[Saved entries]

# # # # # # #

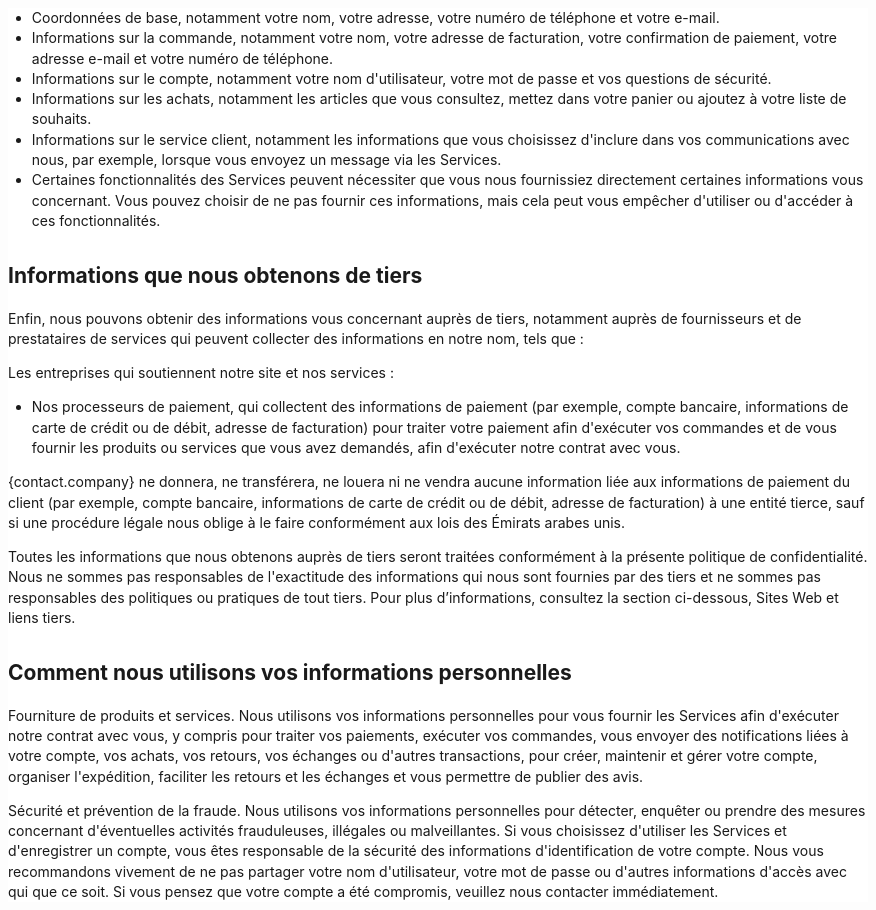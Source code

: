 -  Coordonnées de base, notamment votre nom, votre adresse, votre numéro de téléphone et votre e-mail.
-  Informations sur la commande, notamment votre nom, votre adresse de facturation, votre confirmation de paiement, votre adresse e-mail et votre numéro de téléphone.
-  Informations sur le compte, notamment votre nom d'utilisateur, votre mot de passe et vos questions de sécurité.
-  Informations sur les achats, notamment les articles que vous consultez, mettez dans votre panier ou ajoutez à votre liste de souhaits.
-  Informations sur le service client, notamment les informations que vous choisissez d'inclure dans vos communications avec nous, par exemple, lorsque vous envoyez un message via les Services.
-  Certaines fonctionnalités des Services peuvent nécessiter que vous nous fournissiez directement certaines informations vous concernant. Vous pouvez choisir de ne pas fournir ces informations, mais cela peut vous empêcher d'utiliser ou d'accéder à ces fonctionnalités.

## Informations que nous obtenons de tiers

Enfin, nous pouvons obtenir des informations vous concernant auprès de tiers, notamment auprès de fournisseurs et de prestataires de services qui peuvent collecter des informations en notre nom, tels que :

Les entreprises qui soutiennent notre site et nos services :

-  Nos processeurs de paiement, qui collectent des informations de paiement (par exemple, compte bancaire, informations de carte de crédit ou de débit, adresse de facturation) pour traiter votre paiement afin d'exécuter vos commandes et de vous fournir les produits ou services que vous avez demandés, afin d'exécuter notre contrat avec vous.

{contact.company} ne donnera, ne transférera, ne louera ni ne vendra aucune information liée aux informations de paiement du client (par exemple, compte bancaire, informations de carte de crédit ou de débit, adresse de facturation) à une entité tierce, sauf si une procédure légale nous oblige à le faire conformément aux lois des Émirats arabes unis.

Toutes les informations que nous obtenons auprès de tiers seront traitées conformément à la présente politique de confidentialité. Nous ne sommes pas responsables de l'exactitude des informations qui nous sont fournies par des tiers et ne sommes pas responsables des politiques ou pratiques de tout tiers. Pour plus d’informations, consultez la section ci-dessous, Sites Web et liens tiers.

## Comment nous utilisons vos informations personnelles

Fourniture de produits et services. Nous utilisons vos informations personnelles pour vous fournir les Services afin d'exécuter notre contrat avec vous, y compris pour traiter vos paiements, exécuter vos commandes, vous envoyer des notifications liées à votre compte, vos achats, vos retours, vos échanges ou d'autres transactions, pour créer, maintenir et gérer votre compte, organiser l'expédition, faciliter les retours et les échanges et vous permettre de publier des avis.

Sécurité et prévention de la fraude. Nous utilisons vos informations personnelles pour détecter, enquêter ou prendre des mesures concernant d'éventuelles activités frauduleuses, illégales ou malveillantes. Si vous choisissez d'utiliser les Services et d'enregistrer un compte, vous êtes responsable de la sécurité des informations d'identification de votre compte. Nous vous recommandons vivement de ne pas partager votre nom d'utilisateur, votre mot de passe ou d'autres informations d'accès avec qui que ce soit. Si vous pensez que votre compte a été compromis, veuillez nous contacter immédiatement.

# # # # # # #

> [Activity]:
Copy word for word each line of the data above, from the first through the one containing "Les entreprises qui", and include no pictures.

> [Response]:
Source code

: -  Coordonnées de base, notamment votre nom, votre adresse, votre numéro de téléphone et votre e-mail.
-  Informations sur la commande, notamment votre nom, votre adresse de facturation, votre confirmation de paiement, votre adresse e-mail et votre numéro de téléphone.
-  Informations sur le compte, notamment votre nom d'utilisateur, votre mot de passe et vos questions de sécurité.
-  Informations sur les achats, notamment les articles que vous consultez, mettez dans votre panier ou ajoutez à votre liste de souhaits.
-  Informations sur le service client, notamment les informations que vous choisissez d'inclure dans vos communications avec nous, par exemple, lorsque vous envoyez un message via les Services.
-  Certaines fonctionnalités des Services peuvent nécessiter que vous nous fournissiez directement certaines informations vous concernant. Vous pouvez choisir de ne pas fournir ces informations, mais cela peut vous empêcher d'utiliser ou d'accéder à ces fonctionnalités.

## Informations que nous obtenons de tiers

Enfin, nous pouvons obtenir des informations vous concernant auprès de tiers, notamment auprès de fournisseurs et de prestataires de services qui peuvent collecter des informations en notre nom, tels que :

Les entreprises qui soutiennent notre site et nos services :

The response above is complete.